Notfalltreffpunkte
In Krisensituationen richtet die Universitätsstadt Tübingen drei Notfalltreffpunkte für die Bevölkerung in öffentlichen Turnhallen ein. Die Notfalltreffpunkte sind barrierefrei erreichbar und verfügen über barrierefreie Sanitäranlagen sowie extra ausgewiesene Toiletten für Rollstuhlfahrende. Im Krisenfall sind bei allen Notfalltreffpunkten Helfer_innen vor Ort, die Hilfestellung leisten können.

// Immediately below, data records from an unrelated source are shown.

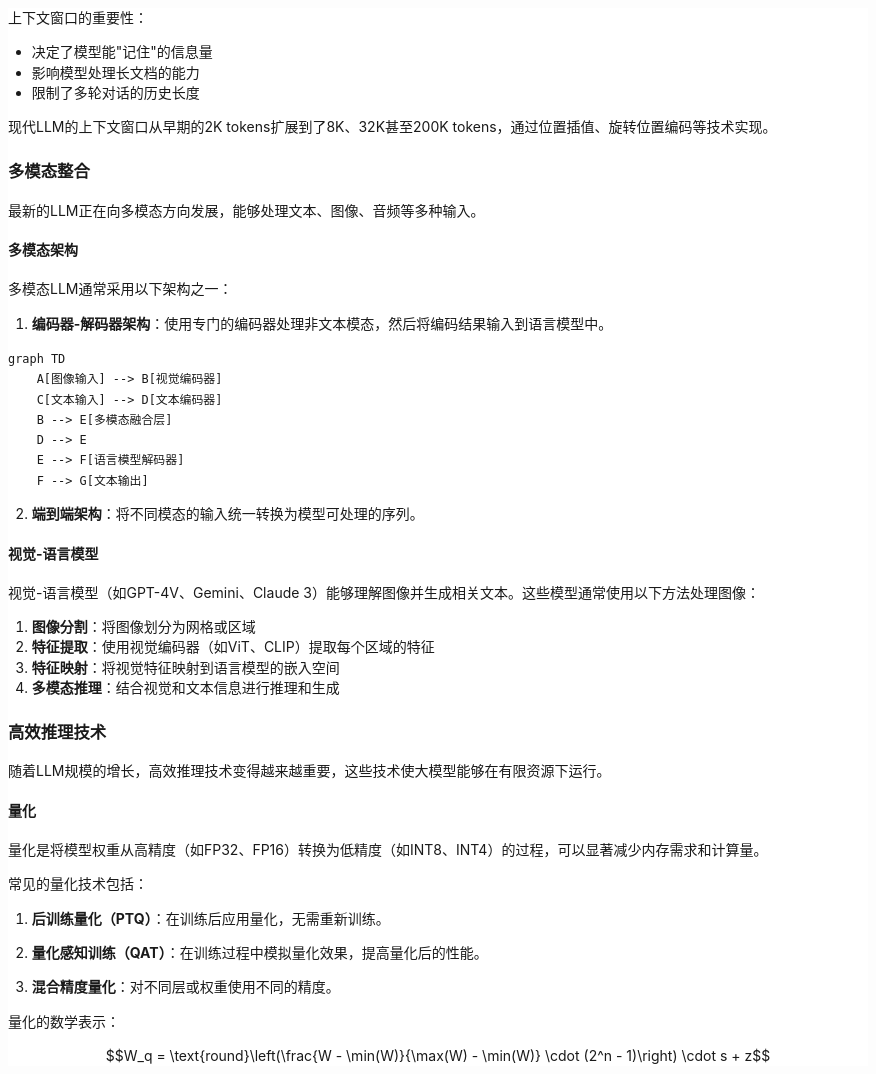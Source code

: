 上下文窗口的重要性：
- 决定了模型能"记住"的信息量
- 影响模型处理长文档的能力
- 限制了多轮对话的历史长度

现代LLM的上下文窗口从早期的2K tokens扩展到了8K、32K甚至200K tokens，通过位置插值、旋转位置编码等技术实现。

### 多模态整合

最新的LLM正在向多模态方向发展，能够处理文本、图像、音频等多种输入。

#### 多模态架构

多模态LLM通常采用以下架构之一：

1. **编码器-解码器架构**：使用专门的编码器处理非文本模态，然后将编码结果输入到语言模型中。

```mermaid
graph TD
    A[图像输入] --> B[视觉编码器]
    C[文本输入] --> D[文本编码器]
    B --> E[多模态融合层]
    D --> E
    E --> F[语言模型解码器]
    F --> G[文本输出]
```

2. **端到端架构**：将不同模态的输入统一转换为模型可处理的序列。

#### 视觉-语言模型

视觉-语言模型（如GPT-4V、Gemini、Claude 3）能够理解图像并生成相关文本。这些模型通常使用以下方法处理图像：

1. **图像分割**：将图像划分为网格或区域
2. **特征提取**：使用视觉编码器（如ViT、CLIP）提取每个区域的特征
3. **特征映射**：将视觉特征映射到语言模型的嵌入空间
4. **多模态推理**：结合视觉和文本信息进行推理和生成

### 高效推理技术

随着LLM规模的增长，高效推理技术变得越来越重要，这些技术使大模型能够在有限资源下运行。

#### 量化

量化是将模型权重从高精度（如FP32、FP16）转换为低精度（如INT8、INT4）的过程，可以显著减少内存需求和计算量。

常见的量化技术包括：

1. **后训练量化（PTQ）**：在训练后应用量化，无需重新训练。
   
2. **量化感知训练（QAT）**：在训练过程中模拟量化效果，提高量化后的性能。

3. **混合精度量化**：对不同层或权重使用不同的精度。

量化的数学表示：

$$W_q = \text{round}\left(\frac{W - \min(W)}{\max(W) - \min(W)} \cdot (2^n - 1)\right) \cdot s + z$$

Standorte der Notfalltreffpunkte
- Hermann-Hepper-Turnhalle (im Stadtplan anzeigen)
- Turnhalle Feuerhägle (im Stadtplan anzeigen)
- Sporthalle Waldhäuser-Ost (im Stadtplan anzeigen)
Ausstattung und Funktionen
Die Notfalltreffpunkte sind in Krisensituationen wichtige Anlaufstellen für die Bürgerinnen und Bürger. Sie übernehmen dabei folgende Funktionen:
- Nutzung sanitärer Anlagen
- Möglichkeit, sich aufzuwärmen und Akkus elektronischer Geräte (z.B. Handy) aufzuladen
- Bereitstellung von professioneller Erster Hilfe und Betreuung/Pflegemaßnahmen
- Kommunikationsmöglichkeit mit Rettungskräften für Notfallmeldungen
lageabhängig:
- Notversorgung (Leitungswasser, warme Mahlzeit)
- begrenzte Kapazität an Schlafmöglichkeiten
Inbetriebnahme der Notfalltreffpunkte
Wenn die Notfalltreffpunkte in Betrieb genommen werden, informiert die Stadtverwaltung darüber über die üblichen Meldewege (Rundfunk, Warn-App NINA, Cell Broadcast der Mobiltelefone, Lautsprecherwagen). Bei länger anhaltenden Stromausfällen gibt es weitere Informationen an den Gerätehäusern der Freiwilligen Feuerwehren.